Today one of Daisy's Cockapoo buddys was one year old and her other friend, Max will be one next week. We all went to Cutteslowe Park in Oxford for a doggy picnic.  It was a lovely afternoon and we all had fun. 

Daisy and the birthday girl










The doggy picnic










Yummy!










Annabel and Max










My three monkeys!


----------



## lady amanda (Nov 26, 2010)

awwwwwwww! so cute....I thought everyone would have thought I was a loon for throwing a birthday for Lady so just me and hubby did it...What a wonderful day you had.


----------



## Jedicrazy (Apr 26, 2011)

Great idea to have a doggy picnic! I can't wait for Obi's 1st birthday. All the doggy Christmas things were in PetsatHome today. The kids and I had a great time deciding what we're going to buy for him.
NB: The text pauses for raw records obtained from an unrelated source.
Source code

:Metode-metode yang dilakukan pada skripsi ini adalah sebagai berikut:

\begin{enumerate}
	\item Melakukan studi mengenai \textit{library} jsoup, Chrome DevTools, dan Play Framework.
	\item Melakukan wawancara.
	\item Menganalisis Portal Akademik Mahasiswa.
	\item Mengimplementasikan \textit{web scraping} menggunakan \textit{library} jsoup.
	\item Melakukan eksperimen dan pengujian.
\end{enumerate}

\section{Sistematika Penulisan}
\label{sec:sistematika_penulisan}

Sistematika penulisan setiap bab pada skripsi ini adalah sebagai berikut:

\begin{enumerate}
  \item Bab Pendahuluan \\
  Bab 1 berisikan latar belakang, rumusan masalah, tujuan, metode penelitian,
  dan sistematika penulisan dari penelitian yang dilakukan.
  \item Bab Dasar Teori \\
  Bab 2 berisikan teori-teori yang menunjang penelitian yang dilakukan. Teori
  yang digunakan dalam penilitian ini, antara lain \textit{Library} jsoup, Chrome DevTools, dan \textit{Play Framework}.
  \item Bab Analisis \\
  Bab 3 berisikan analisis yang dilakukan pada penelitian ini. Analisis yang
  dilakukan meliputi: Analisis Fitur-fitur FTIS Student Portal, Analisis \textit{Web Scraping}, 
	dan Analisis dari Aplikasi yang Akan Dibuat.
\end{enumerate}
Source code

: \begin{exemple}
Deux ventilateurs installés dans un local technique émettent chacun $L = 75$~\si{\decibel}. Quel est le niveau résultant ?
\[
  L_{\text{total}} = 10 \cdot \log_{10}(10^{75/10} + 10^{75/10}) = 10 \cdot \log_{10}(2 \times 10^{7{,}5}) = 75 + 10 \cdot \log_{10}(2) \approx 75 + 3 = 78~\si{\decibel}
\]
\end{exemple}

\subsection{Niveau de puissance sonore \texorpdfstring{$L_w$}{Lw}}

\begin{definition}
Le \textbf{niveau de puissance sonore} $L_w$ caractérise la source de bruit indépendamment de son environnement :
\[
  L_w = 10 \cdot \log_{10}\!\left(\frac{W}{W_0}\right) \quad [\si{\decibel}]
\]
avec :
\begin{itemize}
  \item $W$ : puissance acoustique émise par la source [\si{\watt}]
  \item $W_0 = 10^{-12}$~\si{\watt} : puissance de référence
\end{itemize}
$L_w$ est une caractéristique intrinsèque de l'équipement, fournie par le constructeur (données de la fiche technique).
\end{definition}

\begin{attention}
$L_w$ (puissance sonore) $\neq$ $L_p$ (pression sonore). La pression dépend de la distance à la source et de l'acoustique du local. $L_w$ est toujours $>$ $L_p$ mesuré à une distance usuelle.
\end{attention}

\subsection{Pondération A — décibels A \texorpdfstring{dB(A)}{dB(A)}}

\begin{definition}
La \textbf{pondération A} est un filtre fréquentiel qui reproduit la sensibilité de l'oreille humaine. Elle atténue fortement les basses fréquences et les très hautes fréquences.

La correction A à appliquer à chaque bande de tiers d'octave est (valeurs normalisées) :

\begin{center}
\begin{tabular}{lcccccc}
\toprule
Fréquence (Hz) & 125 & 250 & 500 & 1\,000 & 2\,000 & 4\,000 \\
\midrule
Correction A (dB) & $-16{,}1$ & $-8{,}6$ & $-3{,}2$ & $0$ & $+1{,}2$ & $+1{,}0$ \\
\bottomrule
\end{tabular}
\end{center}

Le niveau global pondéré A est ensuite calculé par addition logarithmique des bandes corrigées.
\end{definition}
What beautiful children you have Sarah.


----------



## PipE (Aug 4, 2011)

Sezra said:


> Today one of Daisy's Cockapoo buddys was one year old and her other friend, Max will be one next week. We all went to Cutteslowe Park in Oxford for a doggy picnic.  It was a lovely afternoon and we all had fun.
> 
> Daisy and the birthday girl
> 
> ...


That's lovely! And I love the picture of your 'monkeys'!
X


----------



## MillieDog (Jun 1, 2011)

What a lovely idea. I might have to think of doing that for Millie, except her birthday is Jan 14, so it will be bleak mid winter


----------



## Laura(L)Izzie (Sep 9, 2011)

:O :O Millies birthday is the same day as mine Julie!!
I got very excited seeing that  HAHA


----------



## Rufini (Sep 9, 2011)

So cute!!  What a great idea - Vincent will definately be getting a birthday party, it's in July so it'll be (hopefully) a sunny day :3


----------



## JoJo (Mar 2, 2011)

Great idea to have a cockapoo birthday party in the park .. my kids wanted a cockapoo wedding :S :S


----------



## M&M's mummy (Jul 12, 2011)

JoJo said:


> Great idea to have a cockapoo birthday party in the park .. my kids wanted a cockapoo wedding :S :S


When were getting married we just had Monty at the time and the photographer asked if he was coming!!!

But he would have jumped all over me etc.

Mind you wish I did have a photo now of him with us. Could have put a little dickie bow on him too- cute


----------